Market capitalists, she argues, can only serve as ruling monarchs of this experiment in democracy by means of extreme manipulation of the people — a theater of freedom, in which we are cast as actors, only to find ourselves commodities. She indicts the railroads — the Big Tech of her day, the first great monopoly and the original social media — as a “system of huckstery” that makes magnates of middlemen. (What would Victoria Woodhull have made of the sovereignty we have willingly ceded to the Zuckerbergs and Musks of the world.) More than a century before Doris Lessing urged us to examine the prisons we choose to live inside, Woodhull takes a stance of extraordinary courage, even more countercultural today:
I would rather be the unwilling subject of an absolute monarch than the willing slave of my own ignorance, of which advantage is taken by those who spend their time in endeavoring to prove to me that I am free and in singing the glories of my condition, to hoodwink my reason and to blind my perception… That system of government by which it is possible for a class of people to practice upon my credulity, and, under false pretenses, first entice me to acquiesce in laws by which immense corporations and monopolies are established, and then to induce me to submit to their extortions because they exist according to law, pursuing none but lawful means, is an infernal despotism, compared to which the Russian Czar is a thousand times to be preferred.

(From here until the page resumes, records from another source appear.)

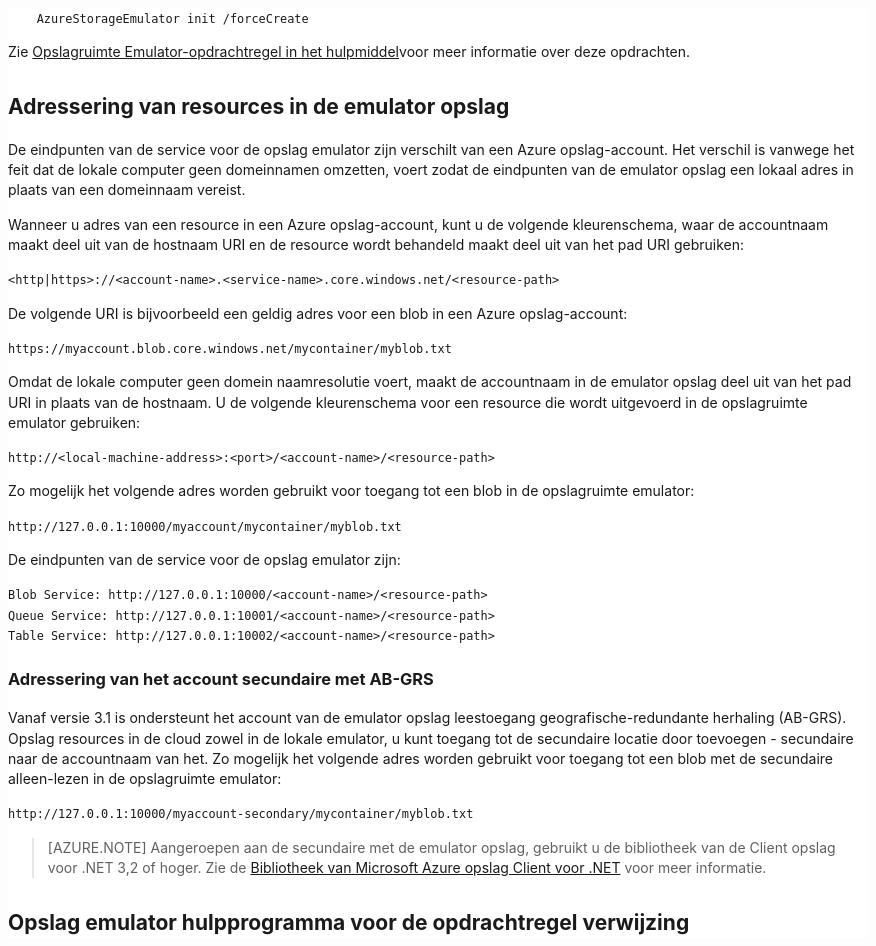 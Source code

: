         AzureStorageEmulator init /forceCreate 

Zie [Opslagruimte Emulator-opdrachtregel in het hulpmiddel](#storage-emulator-command-line-tool-reference)voor meer informatie over deze opdrachten.

## <a name="addressing-resources-in-the-storage-emulator"></a>Adressering van resources in de emulator opslag

De eindpunten van de service voor de opslag emulator zijn verschilt van een Azure opslag-account. Het verschil is vanwege het feit dat de lokale computer geen domeinnamen omzetten, voert zodat de eindpunten van de emulator opslag een lokaal adres in plaats van een domeinnaam vereist.

Wanneer u adres van een resource in een Azure opslag-account, kunt u de volgende kleurenschema, waar de accountnaam maakt deel uit van de hostnaam URI en de resource wordt behandeld maakt deel uit van het pad URI gebruiken:

    <http|https>://<account-name>.<service-name>.core.windows.net/<resource-path>

De volgende URI is bijvoorbeeld een geldig adres voor een blob in een Azure opslag-account:

    https://myaccount.blob.core.windows.net/mycontainer/myblob.txt

Omdat de lokale computer geen domein naamresolutie voert, maakt de accountnaam in de emulator opslag deel uit van het pad URI in plaats van de hostnaam. U de volgende kleurenschema voor een resource die wordt uitgevoerd in de opslagruimte emulator gebruiken:

    http://<local-machine-address>:<port>/<account-name>/<resource-path>

Zo mogelijk het volgende adres worden gebruikt voor toegang tot een blob in de opslagruimte emulator:

    http://127.0.0.1:10000/myaccount/mycontainer/myblob.txt

De eindpunten van de service voor de opslag emulator zijn:

    Blob Service: http://127.0.0.1:10000/<account-name>/<resource-path>
    Queue Service: http://127.0.0.1:10001/<account-name>/<resource-path>
    Table Service: http://127.0.0.1:10002/<account-name>/<resource-path>

### <a name="addressing-the-account-secondary-with-ra-grs"></a>Adressering van het account secundaire met AB-GRS

Vanaf versie 3.1 is ondersteunt het account van de emulator opslag leestoegang geografische-redundante herhaling (AB-GRS). Opslag resources in de cloud zowel in de lokale emulator, u kunt toegang tot de secundaire locatie door toevoegen - secundaire naar de accountnaam van het. Zo mogelijk het volgende adres worden gebruikt voor toegang tot een blob met de secundaire alleen-lezen in de opslagruimte emulator:

    http://127.0.0.1:10000/myaccount-secondary/mycontainer/myblob.txt 

> [AZURE.NOTE] Aangeroepen aan de secundaire met de emulator opslag, gebruikt u de bibliotheek van de Client opslag voor .NET 3,2 of hoger. Zie de [Bibliotheek van Microsoft Azure opslag Client voor .NET](https://msdn.microsoft.com/library/azure/dn261237.aspx) voor meer informatie.

## <a name="storage-emulator-command-line-tool-reference"></a>Opslag emulator hulpprogramma voor de opdrachtregel verwijzing
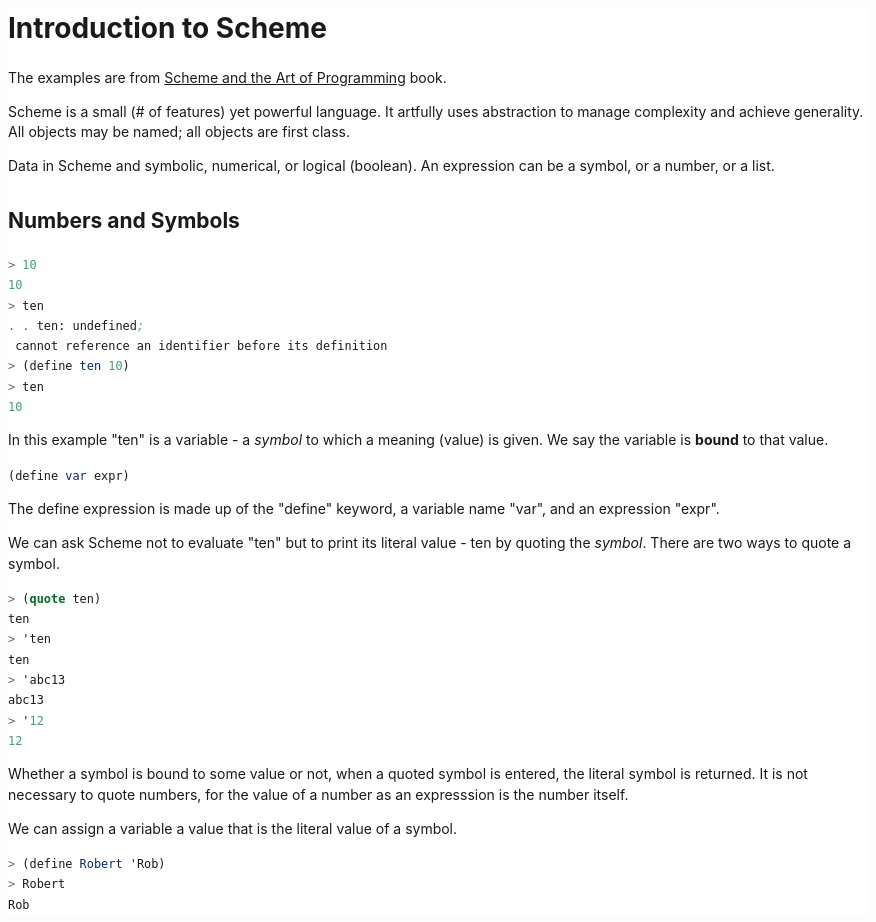 # Introduction to Scheme

The examples are from [Scheme and the Art of Programming](https://www.cs.unm.edu/~williams/cs357/springer-friedman.pdf) book.

Scheme is a small (# of features) yet powerful language. It artfully uses abstraction to manage complexity and achieve generality. All objects may be named; all objects are first class.

Data in Scheme and symbolic, numerical, or logical (boolean). An expression can be a symbol, or a number, or a list.

## Numbers and Symbols

```scheme
> 10
10
> ten
. . ten: undefined;
 cannot reference an identifier before its definition
> (define ten 10)
> ten
10
```
In this example "ten" is a variable - a *symbol* to which a meaning (value) is given. We say the variable is __bound__ to that value.

```scheme
(define var expr)
```
The define expression is made up of the "define" keyword, a variable name "var", and an expression "expr".

We can ask Scheme not to evaluate "ten" but to print its literal value - ten by quoting the *symbol*. There are two ways to quote a symbol.
```scheme
> (quote ten)
ten
> 'ten
ten
> 'abc13
abc13
> '12
12
```
Whether a symbol is bound to some value or not, when a quoted symbol is entered, the literal symbol is returned. It is not necessary to quote numbers, for the value of a number as an expresssion is the number itself.

We can assign a variable a value that is the literal value of a symbol.
```scheme
> (define Robert 'Rob)
> Robert
Rob
```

At the heart of her far-seeing manifesto is the insistence that a truly just system of government can take root in the soul of a people, in the souls of all people, only when we cease prioritizing wealth over wisdom; only then may humanity “join in a common effort for the great political revolution, after the accomplishment of which the nations shall have cause to learn war no more.” She writes:
The impending revolution, then, will be the strife for the mastery between the authority, despotism, inequalities and injustices of the present, and freedom, equality and justice in their broad and perfect sense, based on the proposition that humanity is one, having a common origin, common interests and purposes, and inheriting a common destiny.

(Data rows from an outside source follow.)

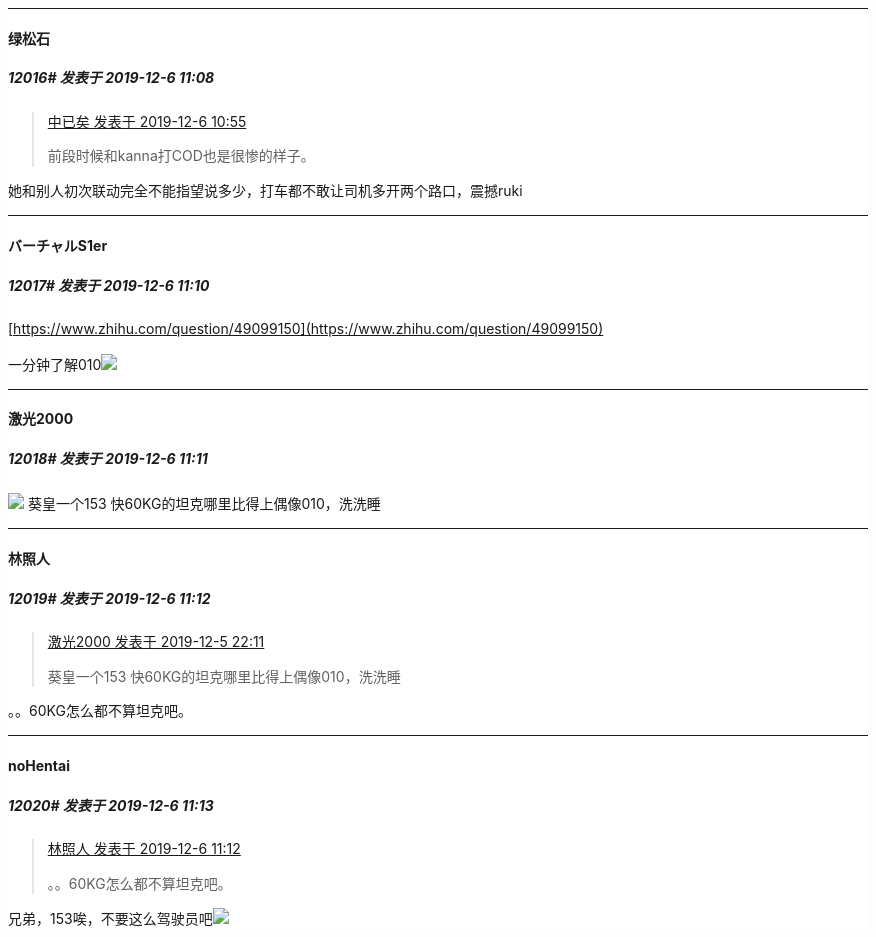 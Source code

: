 
-----

####  绿松石  
##### 12016#       发表于 2019-12-6 11:08


<blockquote><a href="httphttps://bbs.saraba1st.com/2b/forum.php?mod=redirect&amp;goto=findpost&amp;pid=45746310&amp;ptid=1857164" target="_blank">中已矣 发表于 2019-12-6 10:55</a>

前段时候和kanna打COD也是很惨的样子。</blockquote>
她和别人初次联动完全不能指望说多少，打车都不敢让司机多开两个路口，震撼ruki


-----

####  バーチャルS1er  
##### 12017#       发表于 2019-12-6 11:10


[https://www.zhihu.com/question/49099150](https://www.zhihu.com/question/49099150)


一分钟了解010<img src="https://static.saraba1st.com/image/smiley/face2017/067.png" referrerpolicy="no-referrer">


-----

####  激光2000  
##### 12018#       发表于 2019-12-6 11:11


<img src="https://static.saraba1st.com/image/smiley/face2017/065.png" referrerpolicy="no-referrer"> 葵皇一个153 快60KG的坦克哪里比得上偶像010，洗洗睡


-----

####  林照人  
##### 12019#       发表于 2019-12-6 11:12


<blockquote><a href="httphttps://bbs.saraba1st.com/2b/forum.php?mod=redirect&amp;goto=findpost&amp;pid=45746564&amp;ptid=1857164" target="_blank">激光2000 发表于 2019-12-5 22:11</a>

葵皇一个153 快60KG的坦克哪里比得上偶像010，洗洗睡</blockquote>
。。60KG怎么都不算坦克吧。


-----

####  noHentai  
##### 12020#       发表于 2019-12-6 11:13


<blockquote><a href="httphttps://bbs.saraba1st.com/2b/forum.php?mod=redirect&amp;goto=findpost&amp;pid=45746584&amp;ptid=1857164" target="_blank">林照人 发表于 2019-12-6 11:12</a>

。。60KG怎么都不算坦克吧。</blockquote>
兄弟，153唉，不要这么驾驶员吧<img src="https://static.saraba1st.com/image/smiley/face2017/002.png" referrerpolicy="no-referrer">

But this, she auguries, will not be a smooth transition from one world order to another. It will not come to pass without the requisite upheaval of truly transitional times:
No person who will take the trouble to carefully observe the conditions of the various departments of society can fail to discern the terrible earthquakes just ready to burst out upon every side, and which are only now restrained by the thick incrustations with which customs, prejudices and authorities have incased humanity. Indeed, the whole surface of humanity is surging like the billows of the stormy ocean, and it only escapes general and destructive rupture because its composition, like the consciences of its constituent members, is so elastic. But, anon, the restrained furies will overcome the temper of their fastenings, and, rending them asunder, will sweep over the people, submerging them or cleansing them of their gathered debris, as they shall have located themselves, with regard to its coming.

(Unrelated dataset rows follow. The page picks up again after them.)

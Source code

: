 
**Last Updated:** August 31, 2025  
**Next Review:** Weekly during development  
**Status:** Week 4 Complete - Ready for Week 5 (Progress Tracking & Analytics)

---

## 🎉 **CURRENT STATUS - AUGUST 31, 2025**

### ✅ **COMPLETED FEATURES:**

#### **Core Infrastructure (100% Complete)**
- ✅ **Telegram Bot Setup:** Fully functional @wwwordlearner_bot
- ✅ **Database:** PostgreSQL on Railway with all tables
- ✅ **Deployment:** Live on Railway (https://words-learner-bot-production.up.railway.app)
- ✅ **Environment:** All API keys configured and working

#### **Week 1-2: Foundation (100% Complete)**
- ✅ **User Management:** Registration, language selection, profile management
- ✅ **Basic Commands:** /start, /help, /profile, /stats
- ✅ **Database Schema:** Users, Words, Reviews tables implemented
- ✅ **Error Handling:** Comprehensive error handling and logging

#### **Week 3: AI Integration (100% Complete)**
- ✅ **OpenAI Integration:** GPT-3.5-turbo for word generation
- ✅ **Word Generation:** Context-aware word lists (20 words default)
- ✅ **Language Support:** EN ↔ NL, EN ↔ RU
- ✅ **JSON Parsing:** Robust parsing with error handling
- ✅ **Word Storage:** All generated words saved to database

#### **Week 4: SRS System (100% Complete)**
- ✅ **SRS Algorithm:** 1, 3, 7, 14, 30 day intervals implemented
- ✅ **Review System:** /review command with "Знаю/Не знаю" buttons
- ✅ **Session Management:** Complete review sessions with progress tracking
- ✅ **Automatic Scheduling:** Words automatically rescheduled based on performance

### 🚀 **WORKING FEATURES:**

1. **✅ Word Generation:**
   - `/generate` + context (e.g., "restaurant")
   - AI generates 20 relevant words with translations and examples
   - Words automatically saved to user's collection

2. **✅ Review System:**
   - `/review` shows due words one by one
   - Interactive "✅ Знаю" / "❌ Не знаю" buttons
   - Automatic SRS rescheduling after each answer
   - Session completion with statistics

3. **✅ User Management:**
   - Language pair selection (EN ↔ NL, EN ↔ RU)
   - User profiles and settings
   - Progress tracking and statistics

Days before the election, Woodhull was arrested on obscenity charges — her paper had published an exposé of the prominent minister Henry Ward Beecher’s affairs with too much detail for Victorian propriety standards. She was acquitted, but she was also disillusioned — the dream of a truly just America, she came to see, was premature, haunted by the nightmare of businessmen puppeteering politics and commodifying the commons. She eventually moved to England, where she continued lecturing on suffrage, became involved in education reform, helped establish a women’s aviation league, and founded a humanitarian magazine with her daughter Zula.
She never stood a chance, of course, in her time and place. But she opened the aperture of possibility, for a more possible future is only ever made by taking on what the present deems impossible.